Dataset entries
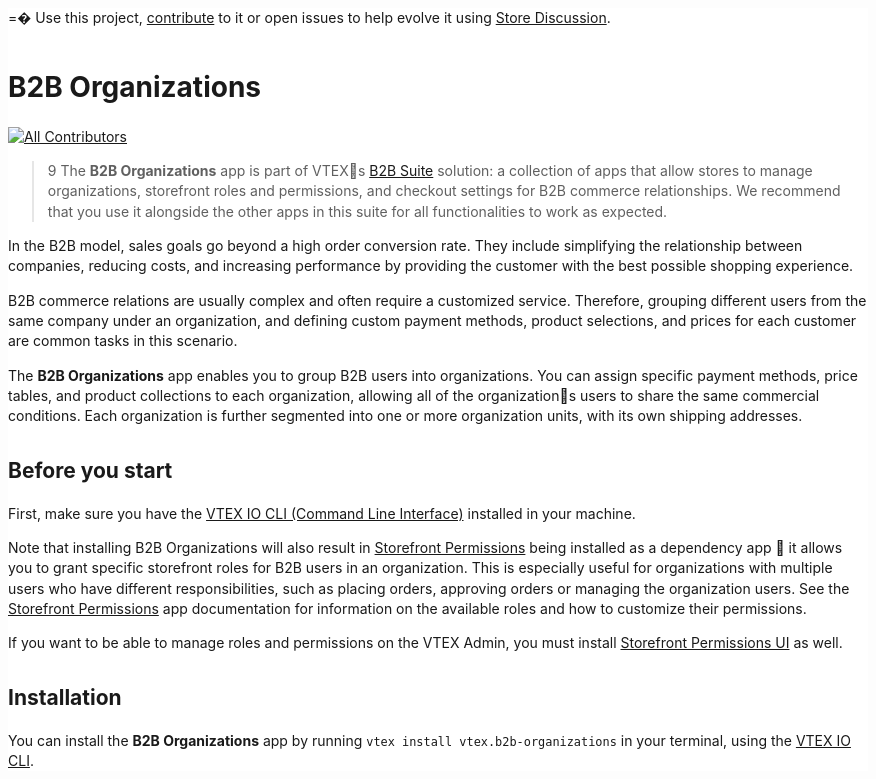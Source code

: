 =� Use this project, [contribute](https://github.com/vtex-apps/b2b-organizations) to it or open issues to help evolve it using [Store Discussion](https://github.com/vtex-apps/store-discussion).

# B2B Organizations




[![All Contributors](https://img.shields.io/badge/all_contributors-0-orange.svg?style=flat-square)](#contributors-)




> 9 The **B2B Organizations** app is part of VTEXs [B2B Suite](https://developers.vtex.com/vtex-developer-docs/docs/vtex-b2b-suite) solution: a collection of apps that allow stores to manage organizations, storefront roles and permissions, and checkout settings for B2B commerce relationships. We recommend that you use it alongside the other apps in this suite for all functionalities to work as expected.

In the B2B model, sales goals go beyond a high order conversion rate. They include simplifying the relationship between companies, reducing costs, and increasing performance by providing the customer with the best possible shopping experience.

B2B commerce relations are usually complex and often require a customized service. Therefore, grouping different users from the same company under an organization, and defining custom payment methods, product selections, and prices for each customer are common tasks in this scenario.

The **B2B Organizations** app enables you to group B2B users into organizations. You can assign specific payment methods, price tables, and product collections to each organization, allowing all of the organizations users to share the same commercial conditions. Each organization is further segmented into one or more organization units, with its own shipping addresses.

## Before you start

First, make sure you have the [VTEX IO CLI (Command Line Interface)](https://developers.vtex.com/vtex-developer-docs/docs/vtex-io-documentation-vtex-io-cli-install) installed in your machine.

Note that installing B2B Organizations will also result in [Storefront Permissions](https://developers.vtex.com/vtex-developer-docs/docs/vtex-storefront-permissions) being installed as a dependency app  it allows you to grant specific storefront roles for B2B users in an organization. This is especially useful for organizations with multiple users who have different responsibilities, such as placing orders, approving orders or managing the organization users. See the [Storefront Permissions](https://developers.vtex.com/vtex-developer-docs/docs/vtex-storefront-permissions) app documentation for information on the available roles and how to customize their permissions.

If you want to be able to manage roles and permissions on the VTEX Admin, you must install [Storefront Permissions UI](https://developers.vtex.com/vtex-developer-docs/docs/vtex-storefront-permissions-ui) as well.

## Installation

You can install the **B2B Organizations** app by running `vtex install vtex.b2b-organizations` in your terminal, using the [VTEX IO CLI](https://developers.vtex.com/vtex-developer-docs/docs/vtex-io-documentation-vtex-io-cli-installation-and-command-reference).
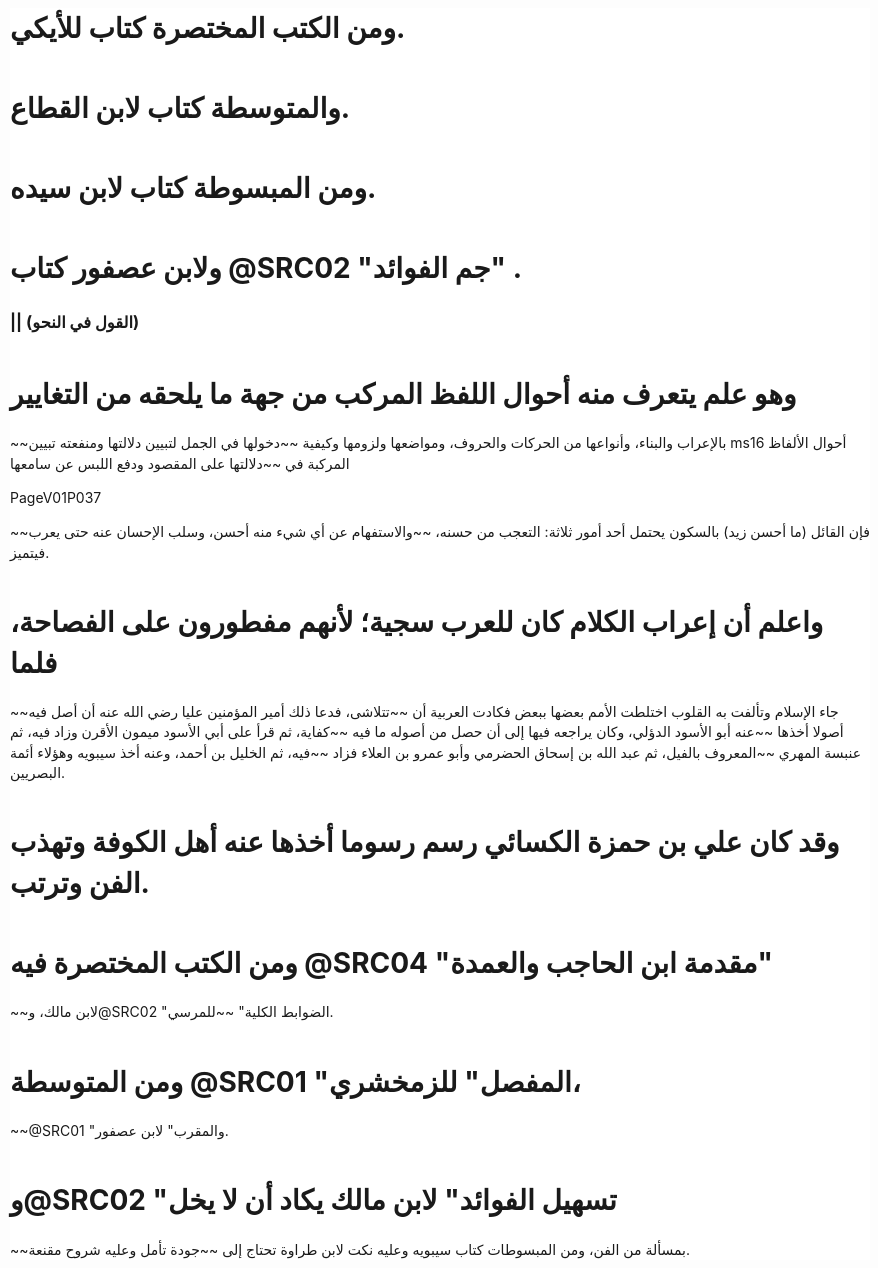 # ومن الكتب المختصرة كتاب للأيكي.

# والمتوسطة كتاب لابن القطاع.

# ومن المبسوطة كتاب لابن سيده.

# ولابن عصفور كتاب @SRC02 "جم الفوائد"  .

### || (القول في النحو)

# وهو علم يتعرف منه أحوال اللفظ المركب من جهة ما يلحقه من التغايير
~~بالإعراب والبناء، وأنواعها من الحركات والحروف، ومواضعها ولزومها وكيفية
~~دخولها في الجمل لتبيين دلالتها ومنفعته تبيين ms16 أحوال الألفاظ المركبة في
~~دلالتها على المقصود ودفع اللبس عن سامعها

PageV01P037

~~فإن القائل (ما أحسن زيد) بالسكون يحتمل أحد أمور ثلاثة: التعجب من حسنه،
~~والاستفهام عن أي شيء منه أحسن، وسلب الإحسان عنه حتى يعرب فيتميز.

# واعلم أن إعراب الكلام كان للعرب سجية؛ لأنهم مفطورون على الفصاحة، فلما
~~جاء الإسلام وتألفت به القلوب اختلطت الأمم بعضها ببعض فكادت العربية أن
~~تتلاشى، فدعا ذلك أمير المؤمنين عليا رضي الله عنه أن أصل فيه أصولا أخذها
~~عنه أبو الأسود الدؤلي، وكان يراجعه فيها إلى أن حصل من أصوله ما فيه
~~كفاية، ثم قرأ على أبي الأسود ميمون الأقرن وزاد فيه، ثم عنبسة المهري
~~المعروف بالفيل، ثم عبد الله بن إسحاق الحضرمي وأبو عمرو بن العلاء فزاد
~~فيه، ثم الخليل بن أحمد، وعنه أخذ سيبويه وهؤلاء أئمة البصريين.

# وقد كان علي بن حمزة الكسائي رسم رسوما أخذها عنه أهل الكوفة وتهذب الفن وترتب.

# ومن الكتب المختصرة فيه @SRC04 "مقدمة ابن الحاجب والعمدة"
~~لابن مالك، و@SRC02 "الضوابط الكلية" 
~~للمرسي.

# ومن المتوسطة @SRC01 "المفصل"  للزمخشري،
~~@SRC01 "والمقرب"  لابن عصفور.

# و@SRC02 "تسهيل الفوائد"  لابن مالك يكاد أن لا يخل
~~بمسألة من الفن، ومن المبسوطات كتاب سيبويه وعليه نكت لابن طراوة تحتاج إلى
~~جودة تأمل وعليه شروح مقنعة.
...
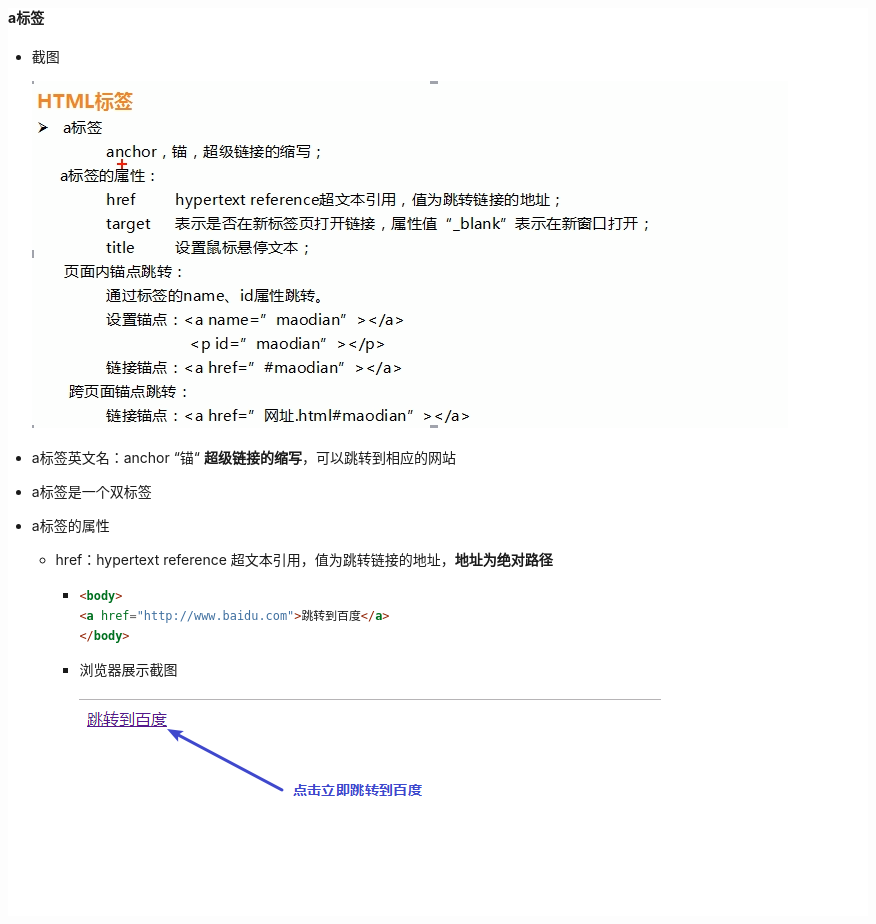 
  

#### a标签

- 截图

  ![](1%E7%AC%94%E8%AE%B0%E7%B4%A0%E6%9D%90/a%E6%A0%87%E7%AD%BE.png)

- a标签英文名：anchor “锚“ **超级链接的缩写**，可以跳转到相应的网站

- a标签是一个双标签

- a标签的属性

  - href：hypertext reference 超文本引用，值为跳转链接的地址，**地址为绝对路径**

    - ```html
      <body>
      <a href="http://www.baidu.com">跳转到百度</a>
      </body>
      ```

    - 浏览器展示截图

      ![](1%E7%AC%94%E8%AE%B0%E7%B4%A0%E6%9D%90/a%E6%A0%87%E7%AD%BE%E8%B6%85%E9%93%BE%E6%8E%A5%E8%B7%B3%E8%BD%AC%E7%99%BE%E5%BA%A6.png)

Problem details
Take from the listing above each line that contains the string "سيبويه".

Written response
~~فيه، ثم الخليل بن أحمد، وعنه أخذ سيبويه وهؤلاء أئمة البصريين.
~~بمسألة من الفن، ومن المبسوطات كتاب سيبويه وعليه نكت لابن طراوة تحتاج إلى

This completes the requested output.